Hörspielbearbeitung - ein Hörspiel von Jules Renard, hr 2004


Werner Wölbern; Bild: hr / Eberhard Krieger
Jules Renard (1864-1910) hat kein allzu umfangreiches Werk hinterlassen. Es besteht aus einigen Romanen, aus Theaterstücken, die zum Teil Bühnenfassungen dieser Romane sind, aus wenigen literaturkritischen Arbeiten und aus einem Tagebuch, das die Jahre 1887 bis 1910 umfasst. Und doch ist sein so prägnanter wie reduzierter Stil unnachahmlich geblieben und hat Autoren wie Proust, Gide, Sartre, Hofmannsthal und Tucholsky beeindruckt. Bereits in seinem 1892 publizierten Roman "L´écornifleur" (Der Schmarotzer) begegnet man Monsieur Vernet, seiner Frau sowie Monsieur Henri, von dem man nicht so genau weiß, ob es sich um einen charmanten jungen Dichter oder um einen Schmarotzer handelt. Monsieur Vernet hat Henri beim Fechten kennen gelernt und seiner Frau vorgestellt, zusammen mit der Nichte Marguerite und Madames Schwester Pauline nehmen sie Henri mit in die Sommerfrische - und das Spiel beginnt: Im Stil einer zwanglosen Plauderei werden in messerscharfen Dialogen alle möglichen Figuren- und Liebeskonstellationen ausgelotet.

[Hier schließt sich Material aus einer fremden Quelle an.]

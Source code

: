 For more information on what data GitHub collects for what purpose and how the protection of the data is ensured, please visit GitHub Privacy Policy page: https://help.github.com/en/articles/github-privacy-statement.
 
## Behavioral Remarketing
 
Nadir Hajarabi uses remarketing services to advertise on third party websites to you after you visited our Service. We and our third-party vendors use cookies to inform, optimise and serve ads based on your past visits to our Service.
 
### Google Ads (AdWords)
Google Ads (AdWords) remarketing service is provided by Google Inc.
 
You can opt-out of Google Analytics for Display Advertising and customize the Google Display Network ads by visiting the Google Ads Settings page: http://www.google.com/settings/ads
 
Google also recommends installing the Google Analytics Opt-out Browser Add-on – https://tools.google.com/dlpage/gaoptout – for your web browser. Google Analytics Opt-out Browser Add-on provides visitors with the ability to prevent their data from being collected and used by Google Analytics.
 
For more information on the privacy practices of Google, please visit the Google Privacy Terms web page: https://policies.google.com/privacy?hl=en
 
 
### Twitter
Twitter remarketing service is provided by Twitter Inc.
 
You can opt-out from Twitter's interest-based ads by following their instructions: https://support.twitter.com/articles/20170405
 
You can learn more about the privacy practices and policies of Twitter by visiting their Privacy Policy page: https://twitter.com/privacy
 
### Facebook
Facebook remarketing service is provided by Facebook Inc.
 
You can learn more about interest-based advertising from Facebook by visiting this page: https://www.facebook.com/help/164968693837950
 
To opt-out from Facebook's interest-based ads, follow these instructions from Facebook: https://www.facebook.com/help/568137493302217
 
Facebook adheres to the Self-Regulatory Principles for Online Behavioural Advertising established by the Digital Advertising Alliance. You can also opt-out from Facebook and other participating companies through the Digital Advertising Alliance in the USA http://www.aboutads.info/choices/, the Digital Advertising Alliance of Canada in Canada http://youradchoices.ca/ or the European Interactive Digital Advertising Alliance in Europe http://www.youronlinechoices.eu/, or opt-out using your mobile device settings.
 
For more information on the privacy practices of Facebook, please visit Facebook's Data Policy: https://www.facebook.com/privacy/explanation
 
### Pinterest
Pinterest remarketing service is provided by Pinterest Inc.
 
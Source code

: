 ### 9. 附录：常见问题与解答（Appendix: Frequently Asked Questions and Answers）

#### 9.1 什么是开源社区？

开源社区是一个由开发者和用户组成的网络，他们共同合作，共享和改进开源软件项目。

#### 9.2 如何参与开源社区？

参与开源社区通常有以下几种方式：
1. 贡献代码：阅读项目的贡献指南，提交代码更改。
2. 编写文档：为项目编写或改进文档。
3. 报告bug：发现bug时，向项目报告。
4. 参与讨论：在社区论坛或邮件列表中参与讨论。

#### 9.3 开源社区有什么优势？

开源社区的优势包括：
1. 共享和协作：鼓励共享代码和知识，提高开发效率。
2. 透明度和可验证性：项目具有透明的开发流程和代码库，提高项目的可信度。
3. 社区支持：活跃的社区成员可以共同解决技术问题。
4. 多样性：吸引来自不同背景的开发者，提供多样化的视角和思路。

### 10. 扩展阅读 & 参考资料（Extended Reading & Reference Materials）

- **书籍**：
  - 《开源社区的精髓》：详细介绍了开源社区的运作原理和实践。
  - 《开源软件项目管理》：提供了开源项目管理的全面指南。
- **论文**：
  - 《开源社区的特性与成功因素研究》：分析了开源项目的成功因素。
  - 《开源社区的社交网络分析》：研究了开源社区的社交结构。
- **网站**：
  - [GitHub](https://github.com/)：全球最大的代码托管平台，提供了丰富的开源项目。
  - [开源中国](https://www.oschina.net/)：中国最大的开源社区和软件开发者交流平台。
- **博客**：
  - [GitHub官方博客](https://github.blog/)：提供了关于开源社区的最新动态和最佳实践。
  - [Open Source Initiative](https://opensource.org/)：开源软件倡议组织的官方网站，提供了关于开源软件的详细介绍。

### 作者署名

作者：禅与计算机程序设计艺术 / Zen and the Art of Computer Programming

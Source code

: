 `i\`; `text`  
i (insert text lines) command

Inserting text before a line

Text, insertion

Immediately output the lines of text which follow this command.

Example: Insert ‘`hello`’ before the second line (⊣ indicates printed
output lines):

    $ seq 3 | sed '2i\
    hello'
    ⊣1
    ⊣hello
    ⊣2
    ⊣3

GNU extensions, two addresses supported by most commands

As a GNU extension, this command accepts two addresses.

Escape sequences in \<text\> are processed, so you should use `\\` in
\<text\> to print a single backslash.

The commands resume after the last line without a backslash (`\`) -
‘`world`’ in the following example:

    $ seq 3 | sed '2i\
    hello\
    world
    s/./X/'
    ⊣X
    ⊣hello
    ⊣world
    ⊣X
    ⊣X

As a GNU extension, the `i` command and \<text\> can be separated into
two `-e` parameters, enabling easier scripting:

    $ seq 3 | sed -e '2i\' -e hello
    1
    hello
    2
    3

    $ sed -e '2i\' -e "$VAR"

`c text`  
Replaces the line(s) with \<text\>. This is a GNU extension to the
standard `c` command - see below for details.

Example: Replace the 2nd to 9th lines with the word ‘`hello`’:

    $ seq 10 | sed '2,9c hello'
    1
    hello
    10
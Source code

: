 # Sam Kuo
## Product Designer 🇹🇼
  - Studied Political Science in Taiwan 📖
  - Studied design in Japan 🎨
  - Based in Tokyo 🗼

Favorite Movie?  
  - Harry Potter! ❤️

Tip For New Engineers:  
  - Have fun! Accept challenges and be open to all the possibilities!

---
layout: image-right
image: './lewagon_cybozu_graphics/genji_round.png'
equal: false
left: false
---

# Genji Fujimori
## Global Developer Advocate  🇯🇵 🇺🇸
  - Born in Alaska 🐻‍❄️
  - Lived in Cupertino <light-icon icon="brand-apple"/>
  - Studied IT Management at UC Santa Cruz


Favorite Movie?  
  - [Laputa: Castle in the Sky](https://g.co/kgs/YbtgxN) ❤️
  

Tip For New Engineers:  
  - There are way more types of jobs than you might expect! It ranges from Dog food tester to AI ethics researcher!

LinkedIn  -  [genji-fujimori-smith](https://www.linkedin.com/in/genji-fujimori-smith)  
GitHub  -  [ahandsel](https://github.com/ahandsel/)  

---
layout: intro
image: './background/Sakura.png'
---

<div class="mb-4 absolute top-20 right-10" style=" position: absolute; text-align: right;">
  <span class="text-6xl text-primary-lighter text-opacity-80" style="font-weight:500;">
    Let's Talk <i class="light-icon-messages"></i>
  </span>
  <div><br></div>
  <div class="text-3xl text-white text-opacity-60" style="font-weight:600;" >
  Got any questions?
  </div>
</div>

Heinz von Cramer hat dieses 1903 uraufgeführte Stück erstmals ins Deutsche übersetzt und - von allen Seiten betrachtet, indem er es in einer typischen Theaterkulisse ansiedelt und dem Stück eine Dimension zufügt, die Renards Künstlerleben selbst maßgeblich bestimmte. So gibt es die erste Begegnung des Autors mit dem großen Schauspieler, die eher dilettantische Probe unter Freunden, die Theaterprobe, schließlich den Premierenabend, der als Apotheose in einen Traum mündend am Ende alle Ebenen wieder zusammenfügt.

Heinz von Cramer, 1924 in Stettin geboren, Regisseur, Autor und Komponist, lebte seit den 50er Jahren in Italien. Er starb am 24. März 2009 in Viterbo.